# No more guaranteed yearly Tony awards for Sound Design



## gafftapegreenia (Jun 11, 2014)

http://www.nytimes.com/aponline/2014/06/11/arts/ap-us-tony-awards-sound-design.html?hp&_r=2

The categories of Best Sound Design for a Play and Best Sound Design for a Musical have been struck to the wings. Special honorary awards may be given "when extraordinary sound design has been achieved".

So, if the reasoning for cutting the Sound Design awards is that Sound Design should only be recognized when its "good enough", shouldn't all the other awards be made optional as well?


----------



## derekleffew (Jun 11, 2014)

Jeez, Louise (pull me offa my knees), it wasn't THAT long ago (2007-08 season) that the Tonys started recognizing Sound Design as honorable in the first place. (Perhaps if they could count past two...)

OTOH, the (unaired) "In Memoriam" reel contained at least four dead stage managers.

And I thought Hugh's Hopping opening number was dumb.

Kevin Adams' gold lamé jacket was just a bit much.


----------



## Tabetha White (Jun 11, 2014)

The Tony Awards have taken Sound Design off the list of awards for future seasons!
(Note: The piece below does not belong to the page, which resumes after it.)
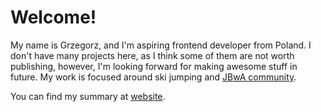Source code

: # Welcome!

My name is Grzegorz, and I'm aspiring frontend developer from Poland. I don't have many projects here, as I think some of them are not worth publishing, however, I'm looking forward for making awesome stuff in future. My work is focused around ski jumping and [JBwA community](https://www.miejski.pl/slowo-Jebawka).

You can find my summary at [website](https://mensix.netlify.app/).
Sign this petition to ask them to reinstate the award-
http://www.thepetitionsite.com/470/217/554/reinstate-the-tony-award-categories-for-sound-design-now/


----------



## Footer (Jun 12, 2014)

Eh. Who cares. If you really want to get into it they should open it up to all LORT A theaters instead of a 6 block radius on a tiny island. Does anyone here actually care? 

Sent from my Nexus 7 using Tapatalk


----------



## TheaterEd (Jun 12, 2014)

It's not like we'll ever hear their speeches anyways. All the tech awards are relegated to the commercial breaks with other inconsequential awards like LIFETIME ACHIEVEMENT!


----------



## Jay Ashworth (Jun 13, 2014)

More: m.prosoundnetwork.com/article/tony-awards-kill-sound-design-categories/17868

Sent from my SPH-L720


----------



## rochem (Jun 18, 2014)

Footer said:


> Eh. Who cares. If you really want to get into it they should open it up to all LORT A theaters instead of a 6 block radius on a tiny island. Does anyone here actually care?



Forgive me, but this is a terrible attitude to have. Yes, the Tonys are nothing more than a really expensive commercial for the shows in that 6 block radius. We all know this, and it's the same as every other highly publicized awards show out there. Major awards and nominations are decided as much by politics as they are by merit. This is not to say that the people casting their Tony votes are dishonest - rather, since every award the Tonys recognizes is subjective, there's no possible way to objectively identify the "best" of a group without being subconsciously biased by external factors.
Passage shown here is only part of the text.